Sam Phillips died in the dog days of summer, July 30, 2003, of respiratory failure, two days before the little studio at 706 Union was declared a national historic landmark. He had been a smoker much of his life. Jerry Lee was sad when he heard the news, of course, despite their stormy time together. But it was not only that institutional, historical sadness people feel when someone of importance has passed. Jerry Lee also understood what Sam had done for American music, and so for the music of the world. By taking white music and black music by the hands and joining them together, Sam Phillips not only helped make way for rock and roll but broke down some barriers between those two peoples, made the world a little better to live in, and certainly more joyful. He would record anything, if he felt it, if it moved his soul even a little and made him tap his toes, and he did not give a damn what color the man’s skin had; whether it was a towering black man from the Delta, like Howlin’ Wolf, or a brooding Arkansas cotton picker, like Johnny Cash. He stamped it all in hot wax and sent it to a pasty-white teenager in Middle America, so he could feel everything they felt—and more, for the distance it traveled. And if that was the so-called danger in rock and roll, then he was a thoroughly dangerous man.

“Sam seen it in me,” Jerry Lee says, and he does not care that dollar signs were flashing in Phillips’s eyes. He knew Sam was a businessman—all their problems stemmed from that—but also a true believer in the cause, which was why it hurt Jerry Lee when he hesitated over “Whole Lotta Shakin’ Goin’ On,” and seemed to turn away from him when the debacle of London knocked them all out of the clouds. People always talked about the almost religious fervor they saw in Sam Phillips when he heard something he loved, something brand-new or sometimes something very old. Jerry Lee saw that fervor, veiled in tears, when Sam Phillips walked from the room after hearing him play Hank’s “You Win Again.”

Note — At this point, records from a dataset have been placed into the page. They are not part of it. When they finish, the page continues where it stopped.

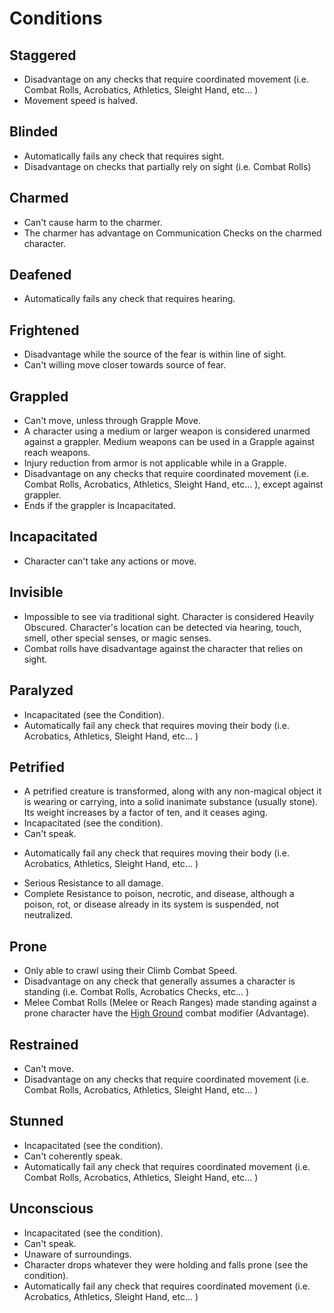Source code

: # Conditions

## Staggered

- Disadvantage on any checks that require coordinated movement (i.e. Combat Rolls, Acrobatics, Athletics, Sleight Hand, etc... )
- Movement speed is halved.

## Blinded

- Automatically fails any check that requires sight.
- Disadvantage on checks that partially rely on sight (i.e. Combat Rolls)

## Charmed

- Can't cause harm to the charmer.
- The charmer has advantage on Communication Checks on the charmed character.

## Deafened

- Automatically fails any check that requires hearing.

## Frightened

- Disadvantage while the source of the fear is within line of sight.
- Can't willing move closer towards source of fear.

## Grappled

- Can't move, unless through Grapple Move.
- A character using a medium or larger weapon is considered unarmed against a grappler. Medium weapons can be used in a Grapple against reach weapons.
- Injury reduction from armor is not applicable while in a Grapple.
- Disadvantage on any checks that require coordinated movement (i.e. Combat Rolls, Acrobatics, Athletics, Sleight Hand, etc... ), except against grappler.
- Ends if the grappler is Incapacitated.

## Incapacitated

- Character can't take any actions or move.

## Invisible

- Impossible to see via traditional sight. Character is considered Heavily Obscured. Character's location can be detected via hearing, touch, smell, other special senses, or magic senses.
- Combat rolls have disadvantage against the character that relies on sight.

## Paralyzed

- Incapacitated (see the Condition).
- Automatically fail any check that requires moving their body (i.e. Acrobatics, Athletics, Sleight Hand, etc... )

## Petrified

* A petrified creature is transformed, along with any non-magical object it is wearing or carrying, into a solid inanimate substance (usually stone). Its weight increases by a factor of ten, and it ceases aging.
* Incapacitated (see the condition).
* Can't speak.
- Automatically fail any check that requires moving their body (i.e. Acrobatics, Athletics, Sleight Hand, etc... )
* Serious Resistance to all damage.
* Complete Resistance to poison, necrotic, and disease, although a poison, rot, or disease already in its system is suspended, not neutralized.

## Prone

- Only able to crawl using their Climb Combat Speed.
- Disadvantage on any check that generally assumes a character is standing (i.e. Combat Rolls, Acrobatics Checks, etc... )
- Melee Combat Rolls (Melee or Reach Ranges) made standing against a prone character have the [High Ground](./CombatModifiers.md#high-ground-advantage) combat modifier (Advantage).

## Restrained

- Can't move.
- Disadvantage on any checks that require coordinated movement (i.e. Combat Rolls, Acrobatics, Athletics, Sleight Hand, etc... )

## Stunned

* Incapacitated (see the condition).
* Can't coherently speak.
* Automatically fail any check that requires coordinated movement (i.e. Combat Rolls, Acrobatics, Athletics, Sleight Hand, etc... )

## Unconscious

- Incapacitated (see the condition).
- Can't speak.
- Unaware of surroundings.
- Character drops whatever they were holding and falls prone (see the condition).
- Automatically fail any check that requires coordinated movement (i.e. Acrobatics, Athletics, Sleight Hand, etc... )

But the sadness Jerry Lee felt pushing down on him that summer was more than that. The old kings were dying, one by one: Roy Orbison in 1988, Charlie Rich in ’95, Carl Perkins in ’98, Johnny Cash in ’03. And the music itself—as much as people remembered, as much as they loved it—seemed to be more and more a thing of museums, of a bygone day.

“We had such a good time,” he says.


In 2004, Rolling Stone, the magazine that had once all but accused him of murder, placed him on its list of the top one hundred artists of all time. He was about to enter his eighth decade, and he was still looking for a record deal. It was not that he believed he had anything left to prove, he says, or even that he longed for some new validation. It was not even the money, though he knew he had to work, had to earn. It was simpler than any of that: He truly did not know what else to be, other than a rock and roller, a country singer, a piano player, driving his band across the country and around the world, with one eye on the audience the whole time.

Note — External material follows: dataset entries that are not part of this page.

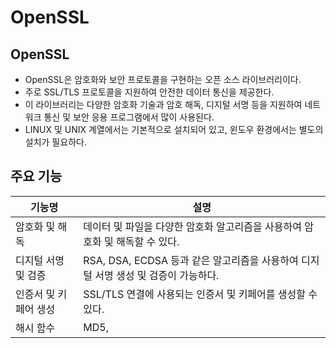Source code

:# OpenSSL
## OpenSSL
- OpenSSL은 암호화와 보안 프로토콜을 구현하는 오픈 소스 라이브러리이다.
- 주로 SSL/TLS 프로토콜을 지원하여 안전한 데이터 통신을 제공한다.
- 이 라이브러리는 다양한 암호화 기술과 암호 해독, 디지털 서명 등을 지원하여 네트워크 통신 및 보안 응용 프로그램에서 많이 사용된다.
- LINUX 및 UNIX 계열에서는 기본적으로 설치되어 있고, 윈도우 환경에서는 별도의 설치가 필요하다.
## 주요 기능
|기능명|설명|
|-----|----|
|암호화 및 해독|데이터 및 파일을 다양한 암호화 알고리즘을 사용하여 암호화 및 해독할 수 있다.|
|디지털 서명 및 검증|RSA, DSA, ECDSA 등과 같은 알고리즘을 사용하여 디지털 서명 생성 및 검증이 가능하다.|
|인증서 및 키페어 생성|SSL/TLS 연결에 사용되는 인증서 및 키페어를 생성할 수 있다.
|해시 함수|MD5, 
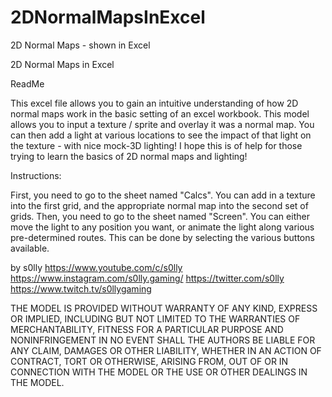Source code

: # 2DNormalMapsInExcel
2D Normal Maps - shown in Excel

2D Normal Maps in Excel

ReadMe

This excel file allows you to gain an intuitive understanding of how 2D normal maps work in the basic setting of an excel workbook.
This model allows you to input a texture / sprite and overlay it was a normal map. You can then add a light at various locations to see the impact of that light on the texture - with nice mock-3D lighting!
I hope this is of help for those trying to learn the basics of 2D normal maps and lighting!

Instructions:

First, you need to go to the sheet named "Calcs". You can add in a texture into the first grid, and the appropriate normal map into the second set of grids.
Then, you need to go to the sheet named "Screen". You can either move the light to any position you want, or animate the light along various pre-determined routes.
This can be done by selecting the various buttons available.


by s0lly
https://www.youtube.com/c/s0lly
https://www.instagram.com/s0lly.gaming/
https://twitter.com/s0lly
https://www.twitch.tv/s0llygaming

THE MODEL IS PROVIDED WITHOUT WARRANTY OF ANY KIND, EXPRESS OR IMPLIED, INCLUDING BUT NOT LIMITED TO THE WARRANTIES OF MERCHANTABILITY, FITNESS FOR A PARTICULAR PURPOSE AND NONINFRINGEMENT
IN NO EVENT SHALL THE AUTHORS BE LIABLE FOR ANY CLAIM, DAMAGES OR OTHER LIABILITY, WHETHER IN AN ACTION OF CONTRACT, TORT OR OTHERWISE, ARISING FROM, OUT OF OR IN CONNECTION WITH THE MODEL OR THE USE OR OTHER DEALINGS IN THE MODEL.

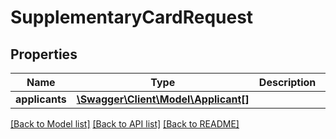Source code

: # SupplementaryCardRequest

## Properties
Name | Type | Description | Notes
------------ | ------------- | ------------- | -------------
**applicants** | [**\Swagger\Client\Model\Applicant[]**](Applicant.md) |  | 

[[Back to Model list]](../../README.md#documentation-for-models) [[Back to API list]](../../README.md#documentation-for-api-endpoints) [[Back to README]](../../README.md)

“I train my boys to follow me,” he says. “I build up a show. I build it up. And I pick my tempo up at certain times, like I want it. And it brings the crowd up.”

He takes his thumb and jacks it into the air, once, twice, three times.

“When I do that, it means pick up, or else. It means pick it up, or get off the stage.”

He knows he has slipped below that perfection, in the harshest times.

But it can be that way again. He knows it.

“I want that show to be right. And I want that song to be right, when I play it on the piano and sing it. And I want that band to back me up like they’re supposed to.”

He says all this, thinking back to that time, as he recovers from a litany of ailments that prevent him from standing still, or even sitting still, for more than a few minutes at a time.